I have heard so many people recommend this book and I now understand why. It has a very “The Perks of Being a Wallflower” feel about it, although I think this book is slightly less emotional. The book was good, but that is about all there is to say about it
It didn’t have a central plot; it followed Ari’s last years in high school. During this time, he makes his first friend, learns more about his family, and his self. I was entertained the entire time because Ari had a unique way of thinking.
Some critiques say that the writing style is choppy, which is true. This didn’t bother me too much. What did bother me is that Ari had unfinished thoughts some of the time. I enjoyed how philosophical the book felt, and when Saenz didn’t explore a topic as deep as he should’ve, it felt unsatisfying.
He had this problem with his characters too. Ari was very mysterious, which did add to his appeal, but in a way he felt underdeveloped.
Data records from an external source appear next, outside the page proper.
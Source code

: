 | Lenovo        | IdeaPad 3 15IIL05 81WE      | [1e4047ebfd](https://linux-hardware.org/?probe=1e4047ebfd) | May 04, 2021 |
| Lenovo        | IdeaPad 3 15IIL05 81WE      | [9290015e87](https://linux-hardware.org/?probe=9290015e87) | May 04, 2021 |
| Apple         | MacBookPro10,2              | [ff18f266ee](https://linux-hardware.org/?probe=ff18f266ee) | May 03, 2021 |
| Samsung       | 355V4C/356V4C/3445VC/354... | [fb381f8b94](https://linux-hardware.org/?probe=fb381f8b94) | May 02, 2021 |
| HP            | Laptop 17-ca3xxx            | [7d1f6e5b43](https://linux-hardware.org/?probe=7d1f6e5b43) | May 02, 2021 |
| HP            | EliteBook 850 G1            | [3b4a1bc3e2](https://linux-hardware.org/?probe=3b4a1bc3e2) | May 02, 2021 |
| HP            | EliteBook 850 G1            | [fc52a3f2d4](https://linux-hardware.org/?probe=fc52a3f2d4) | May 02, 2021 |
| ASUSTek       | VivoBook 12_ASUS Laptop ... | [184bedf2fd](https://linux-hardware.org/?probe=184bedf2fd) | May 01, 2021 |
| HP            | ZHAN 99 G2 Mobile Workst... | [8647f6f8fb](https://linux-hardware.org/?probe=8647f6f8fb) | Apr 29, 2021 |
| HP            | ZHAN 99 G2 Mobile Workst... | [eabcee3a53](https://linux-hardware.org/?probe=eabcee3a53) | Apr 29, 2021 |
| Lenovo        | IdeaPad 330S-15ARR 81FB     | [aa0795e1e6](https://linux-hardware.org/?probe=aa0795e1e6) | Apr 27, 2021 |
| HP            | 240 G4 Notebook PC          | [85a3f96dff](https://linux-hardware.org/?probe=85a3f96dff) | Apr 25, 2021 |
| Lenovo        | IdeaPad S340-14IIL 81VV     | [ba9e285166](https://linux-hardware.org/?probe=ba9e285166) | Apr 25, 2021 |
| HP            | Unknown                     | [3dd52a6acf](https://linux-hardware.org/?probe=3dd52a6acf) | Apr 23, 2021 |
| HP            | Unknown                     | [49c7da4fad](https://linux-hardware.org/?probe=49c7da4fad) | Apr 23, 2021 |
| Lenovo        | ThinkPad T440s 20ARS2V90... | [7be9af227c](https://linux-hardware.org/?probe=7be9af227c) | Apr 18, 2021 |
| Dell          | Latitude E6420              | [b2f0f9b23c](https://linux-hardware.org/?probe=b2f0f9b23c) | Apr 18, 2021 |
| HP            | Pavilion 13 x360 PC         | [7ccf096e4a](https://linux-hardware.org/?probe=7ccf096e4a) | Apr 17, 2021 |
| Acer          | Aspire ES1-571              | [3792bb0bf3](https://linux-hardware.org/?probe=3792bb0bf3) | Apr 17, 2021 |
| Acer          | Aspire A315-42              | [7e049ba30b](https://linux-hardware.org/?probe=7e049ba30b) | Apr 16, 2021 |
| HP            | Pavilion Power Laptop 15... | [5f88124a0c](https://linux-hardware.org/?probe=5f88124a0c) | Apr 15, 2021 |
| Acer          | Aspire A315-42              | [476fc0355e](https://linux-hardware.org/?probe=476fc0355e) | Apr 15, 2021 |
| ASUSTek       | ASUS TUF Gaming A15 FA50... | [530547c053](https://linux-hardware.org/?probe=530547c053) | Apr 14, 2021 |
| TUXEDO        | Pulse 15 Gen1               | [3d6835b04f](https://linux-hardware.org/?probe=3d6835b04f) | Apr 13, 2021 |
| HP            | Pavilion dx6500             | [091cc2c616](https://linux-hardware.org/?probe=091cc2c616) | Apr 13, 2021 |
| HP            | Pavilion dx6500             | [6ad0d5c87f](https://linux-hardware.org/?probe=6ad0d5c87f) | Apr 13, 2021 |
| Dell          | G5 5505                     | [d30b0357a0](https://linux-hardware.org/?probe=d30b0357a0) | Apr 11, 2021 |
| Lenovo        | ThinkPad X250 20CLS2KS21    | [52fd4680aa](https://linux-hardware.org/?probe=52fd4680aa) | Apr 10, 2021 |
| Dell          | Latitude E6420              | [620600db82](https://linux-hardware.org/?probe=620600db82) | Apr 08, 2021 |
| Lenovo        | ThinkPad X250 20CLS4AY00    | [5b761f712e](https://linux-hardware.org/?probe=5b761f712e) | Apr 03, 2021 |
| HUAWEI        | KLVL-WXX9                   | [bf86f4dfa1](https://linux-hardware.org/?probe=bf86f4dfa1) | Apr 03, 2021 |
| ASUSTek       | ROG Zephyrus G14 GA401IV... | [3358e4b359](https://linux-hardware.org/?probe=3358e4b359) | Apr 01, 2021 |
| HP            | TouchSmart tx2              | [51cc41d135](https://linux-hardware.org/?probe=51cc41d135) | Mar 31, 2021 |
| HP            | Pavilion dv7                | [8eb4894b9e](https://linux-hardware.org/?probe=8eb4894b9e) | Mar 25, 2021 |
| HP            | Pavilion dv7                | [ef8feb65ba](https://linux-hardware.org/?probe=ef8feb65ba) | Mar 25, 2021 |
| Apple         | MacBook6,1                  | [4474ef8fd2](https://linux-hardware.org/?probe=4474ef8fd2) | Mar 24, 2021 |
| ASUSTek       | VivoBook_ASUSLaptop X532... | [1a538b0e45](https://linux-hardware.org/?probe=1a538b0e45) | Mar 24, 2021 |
The author tried to force development on his character at the end of the novel instead of letting the readers see him grow throughout the story.
The only other complaint I have is that the dialogue between characters felt clunky. Most of the time, I could get past this because the story was entertaining enough. On a few occasions, the conversations did seem very scripted.
Despite these negatives, I do not regret reading this book. Even though it was easy to read, it wasn’t mindless. It made me think about what I would do in his situations. If you enjoy coming-of-age stories, this novel is definitely for you!